Data supplied:
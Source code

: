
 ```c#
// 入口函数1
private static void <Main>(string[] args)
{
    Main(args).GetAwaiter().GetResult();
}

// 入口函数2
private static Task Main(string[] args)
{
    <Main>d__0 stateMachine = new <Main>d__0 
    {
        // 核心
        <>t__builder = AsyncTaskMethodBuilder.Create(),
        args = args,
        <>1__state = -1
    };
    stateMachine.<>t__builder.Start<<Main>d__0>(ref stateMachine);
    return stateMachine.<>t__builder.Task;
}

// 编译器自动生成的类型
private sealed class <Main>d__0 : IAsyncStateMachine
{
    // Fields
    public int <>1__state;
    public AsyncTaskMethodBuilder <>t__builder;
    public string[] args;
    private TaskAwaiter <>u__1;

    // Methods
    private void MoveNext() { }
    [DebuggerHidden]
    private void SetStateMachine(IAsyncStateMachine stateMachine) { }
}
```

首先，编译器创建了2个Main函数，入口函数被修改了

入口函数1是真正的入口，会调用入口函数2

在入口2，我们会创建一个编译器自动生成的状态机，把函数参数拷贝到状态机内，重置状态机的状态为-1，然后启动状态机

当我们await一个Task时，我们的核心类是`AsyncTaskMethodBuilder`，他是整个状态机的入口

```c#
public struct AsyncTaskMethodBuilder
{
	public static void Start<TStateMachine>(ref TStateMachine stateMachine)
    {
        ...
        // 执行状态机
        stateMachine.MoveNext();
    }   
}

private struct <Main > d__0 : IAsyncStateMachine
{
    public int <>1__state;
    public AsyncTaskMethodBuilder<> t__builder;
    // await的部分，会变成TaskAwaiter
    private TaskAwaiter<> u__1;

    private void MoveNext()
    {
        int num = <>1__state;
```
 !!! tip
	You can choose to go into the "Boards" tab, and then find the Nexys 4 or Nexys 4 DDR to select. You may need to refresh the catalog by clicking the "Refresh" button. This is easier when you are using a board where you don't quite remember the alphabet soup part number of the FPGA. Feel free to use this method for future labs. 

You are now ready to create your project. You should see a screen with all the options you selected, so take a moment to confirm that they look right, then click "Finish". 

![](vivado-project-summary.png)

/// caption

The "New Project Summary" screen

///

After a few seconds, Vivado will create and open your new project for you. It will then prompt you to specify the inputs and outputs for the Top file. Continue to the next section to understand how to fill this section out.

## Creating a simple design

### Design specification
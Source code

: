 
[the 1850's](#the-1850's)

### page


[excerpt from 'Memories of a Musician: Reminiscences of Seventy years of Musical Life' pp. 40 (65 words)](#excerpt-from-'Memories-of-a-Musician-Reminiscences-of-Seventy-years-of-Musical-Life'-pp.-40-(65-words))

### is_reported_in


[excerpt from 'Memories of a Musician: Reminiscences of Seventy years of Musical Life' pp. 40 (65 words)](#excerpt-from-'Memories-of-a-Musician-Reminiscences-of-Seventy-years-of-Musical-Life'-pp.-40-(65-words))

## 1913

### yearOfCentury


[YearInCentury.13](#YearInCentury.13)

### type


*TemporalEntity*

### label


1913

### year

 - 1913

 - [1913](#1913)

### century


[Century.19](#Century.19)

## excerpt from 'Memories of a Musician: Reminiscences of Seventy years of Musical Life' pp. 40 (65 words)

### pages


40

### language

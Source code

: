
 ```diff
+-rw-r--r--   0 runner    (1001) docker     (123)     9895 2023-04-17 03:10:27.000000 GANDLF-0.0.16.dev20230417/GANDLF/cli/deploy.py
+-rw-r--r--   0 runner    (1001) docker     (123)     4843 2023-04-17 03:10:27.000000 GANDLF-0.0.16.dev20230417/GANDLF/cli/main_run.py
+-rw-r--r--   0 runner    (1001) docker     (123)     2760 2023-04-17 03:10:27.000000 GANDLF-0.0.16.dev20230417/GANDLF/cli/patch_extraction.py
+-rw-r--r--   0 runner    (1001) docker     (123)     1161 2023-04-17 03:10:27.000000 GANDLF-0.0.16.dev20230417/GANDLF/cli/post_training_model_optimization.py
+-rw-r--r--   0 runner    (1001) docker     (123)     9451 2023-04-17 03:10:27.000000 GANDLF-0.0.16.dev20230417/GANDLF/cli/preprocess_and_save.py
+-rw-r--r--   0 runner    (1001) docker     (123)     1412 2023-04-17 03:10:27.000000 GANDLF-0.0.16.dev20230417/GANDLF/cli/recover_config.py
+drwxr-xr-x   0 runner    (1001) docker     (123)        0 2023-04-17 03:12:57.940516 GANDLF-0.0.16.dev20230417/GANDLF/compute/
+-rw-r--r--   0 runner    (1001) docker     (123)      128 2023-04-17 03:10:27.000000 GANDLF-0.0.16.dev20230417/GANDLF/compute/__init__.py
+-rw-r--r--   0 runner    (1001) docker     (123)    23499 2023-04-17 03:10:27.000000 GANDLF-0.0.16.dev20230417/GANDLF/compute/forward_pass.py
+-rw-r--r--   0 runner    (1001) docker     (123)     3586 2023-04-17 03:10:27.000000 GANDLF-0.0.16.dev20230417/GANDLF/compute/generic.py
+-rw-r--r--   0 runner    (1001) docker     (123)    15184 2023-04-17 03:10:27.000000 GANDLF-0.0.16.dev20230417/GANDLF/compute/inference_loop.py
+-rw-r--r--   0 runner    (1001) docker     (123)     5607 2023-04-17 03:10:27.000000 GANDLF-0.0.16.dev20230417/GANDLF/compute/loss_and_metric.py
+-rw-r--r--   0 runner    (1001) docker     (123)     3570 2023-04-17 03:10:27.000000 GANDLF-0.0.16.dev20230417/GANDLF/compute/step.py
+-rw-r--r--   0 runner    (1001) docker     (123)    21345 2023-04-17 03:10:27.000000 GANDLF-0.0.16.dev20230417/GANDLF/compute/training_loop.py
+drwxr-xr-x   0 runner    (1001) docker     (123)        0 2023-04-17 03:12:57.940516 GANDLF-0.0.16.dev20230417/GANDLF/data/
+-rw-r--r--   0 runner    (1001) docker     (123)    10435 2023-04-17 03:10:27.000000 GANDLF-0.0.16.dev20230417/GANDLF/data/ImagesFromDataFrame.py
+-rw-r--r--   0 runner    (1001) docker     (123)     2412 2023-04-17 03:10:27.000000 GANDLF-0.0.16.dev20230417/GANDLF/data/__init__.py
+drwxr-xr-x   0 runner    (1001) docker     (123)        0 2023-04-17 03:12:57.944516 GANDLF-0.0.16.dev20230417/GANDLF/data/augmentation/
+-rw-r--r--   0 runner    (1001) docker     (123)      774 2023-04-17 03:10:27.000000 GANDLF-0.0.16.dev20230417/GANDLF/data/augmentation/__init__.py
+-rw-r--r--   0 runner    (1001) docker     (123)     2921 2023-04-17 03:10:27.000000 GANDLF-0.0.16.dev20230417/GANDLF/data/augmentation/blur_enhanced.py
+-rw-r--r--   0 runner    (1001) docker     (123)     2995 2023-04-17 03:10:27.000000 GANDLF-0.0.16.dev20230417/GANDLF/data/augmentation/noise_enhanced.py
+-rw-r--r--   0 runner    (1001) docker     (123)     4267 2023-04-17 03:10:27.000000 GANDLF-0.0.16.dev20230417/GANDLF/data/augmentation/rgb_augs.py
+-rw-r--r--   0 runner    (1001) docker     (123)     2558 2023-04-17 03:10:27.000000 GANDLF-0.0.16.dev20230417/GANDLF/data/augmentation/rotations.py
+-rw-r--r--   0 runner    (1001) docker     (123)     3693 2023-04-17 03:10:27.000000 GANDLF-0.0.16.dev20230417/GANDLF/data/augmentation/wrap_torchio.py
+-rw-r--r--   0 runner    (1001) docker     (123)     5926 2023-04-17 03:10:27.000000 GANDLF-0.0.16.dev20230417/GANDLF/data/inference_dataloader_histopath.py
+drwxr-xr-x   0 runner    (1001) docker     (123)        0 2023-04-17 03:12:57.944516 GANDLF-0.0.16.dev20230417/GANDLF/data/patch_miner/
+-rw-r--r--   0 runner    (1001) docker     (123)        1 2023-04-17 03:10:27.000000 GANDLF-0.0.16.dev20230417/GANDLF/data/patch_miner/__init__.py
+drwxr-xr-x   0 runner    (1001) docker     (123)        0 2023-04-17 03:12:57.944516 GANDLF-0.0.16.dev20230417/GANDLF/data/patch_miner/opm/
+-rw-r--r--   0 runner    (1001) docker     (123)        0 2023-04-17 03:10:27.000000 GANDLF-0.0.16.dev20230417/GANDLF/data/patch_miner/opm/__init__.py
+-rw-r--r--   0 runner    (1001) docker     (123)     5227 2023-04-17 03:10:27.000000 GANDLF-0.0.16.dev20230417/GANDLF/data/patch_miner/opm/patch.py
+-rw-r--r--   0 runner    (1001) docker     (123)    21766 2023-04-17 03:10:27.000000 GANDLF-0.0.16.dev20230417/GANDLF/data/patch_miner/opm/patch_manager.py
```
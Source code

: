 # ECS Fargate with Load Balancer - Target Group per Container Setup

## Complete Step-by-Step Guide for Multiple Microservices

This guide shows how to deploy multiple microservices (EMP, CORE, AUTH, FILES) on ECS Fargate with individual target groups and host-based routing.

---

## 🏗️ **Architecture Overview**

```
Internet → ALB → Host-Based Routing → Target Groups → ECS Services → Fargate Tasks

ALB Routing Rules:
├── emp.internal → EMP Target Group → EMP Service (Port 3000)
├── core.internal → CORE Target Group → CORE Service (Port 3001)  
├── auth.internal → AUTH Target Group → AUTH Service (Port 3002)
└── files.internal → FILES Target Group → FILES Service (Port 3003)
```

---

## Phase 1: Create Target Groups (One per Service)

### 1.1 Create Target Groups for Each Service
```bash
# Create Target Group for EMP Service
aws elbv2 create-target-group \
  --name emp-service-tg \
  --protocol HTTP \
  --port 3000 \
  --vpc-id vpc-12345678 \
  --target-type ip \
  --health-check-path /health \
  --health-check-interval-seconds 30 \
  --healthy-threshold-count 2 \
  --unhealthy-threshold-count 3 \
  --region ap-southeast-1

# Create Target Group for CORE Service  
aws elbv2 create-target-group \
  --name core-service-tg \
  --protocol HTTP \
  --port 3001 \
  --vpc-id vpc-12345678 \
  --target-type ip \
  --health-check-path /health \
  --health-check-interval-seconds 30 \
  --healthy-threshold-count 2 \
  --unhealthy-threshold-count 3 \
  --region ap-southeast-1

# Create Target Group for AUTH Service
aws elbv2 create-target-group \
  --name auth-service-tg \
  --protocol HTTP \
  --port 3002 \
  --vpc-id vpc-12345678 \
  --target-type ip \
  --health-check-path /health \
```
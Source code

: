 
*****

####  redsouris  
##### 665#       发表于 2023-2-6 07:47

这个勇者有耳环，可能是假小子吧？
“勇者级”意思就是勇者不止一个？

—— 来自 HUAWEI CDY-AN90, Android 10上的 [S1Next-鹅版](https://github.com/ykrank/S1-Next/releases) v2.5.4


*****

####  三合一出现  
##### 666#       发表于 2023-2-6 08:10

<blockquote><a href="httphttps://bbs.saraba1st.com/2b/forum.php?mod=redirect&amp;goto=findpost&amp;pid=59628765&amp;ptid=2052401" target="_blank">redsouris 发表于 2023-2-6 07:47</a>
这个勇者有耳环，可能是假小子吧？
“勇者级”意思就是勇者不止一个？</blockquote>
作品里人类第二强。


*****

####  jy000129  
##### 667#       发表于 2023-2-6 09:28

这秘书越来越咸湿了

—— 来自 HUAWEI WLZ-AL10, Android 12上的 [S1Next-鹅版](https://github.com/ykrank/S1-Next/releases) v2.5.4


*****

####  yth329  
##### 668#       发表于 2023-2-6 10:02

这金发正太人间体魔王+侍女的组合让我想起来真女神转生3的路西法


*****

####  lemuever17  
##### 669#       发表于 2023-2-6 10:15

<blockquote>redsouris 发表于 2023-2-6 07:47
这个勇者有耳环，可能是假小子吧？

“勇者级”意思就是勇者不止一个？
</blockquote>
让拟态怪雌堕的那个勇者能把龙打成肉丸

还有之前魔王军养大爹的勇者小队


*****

Required action: All lines that contain the word "struct" should be copied from the listing.

Completed exercise:
public struct AsyncTaskMethodBuilder
private struct <Main > d__0 : IAsyncStateMachine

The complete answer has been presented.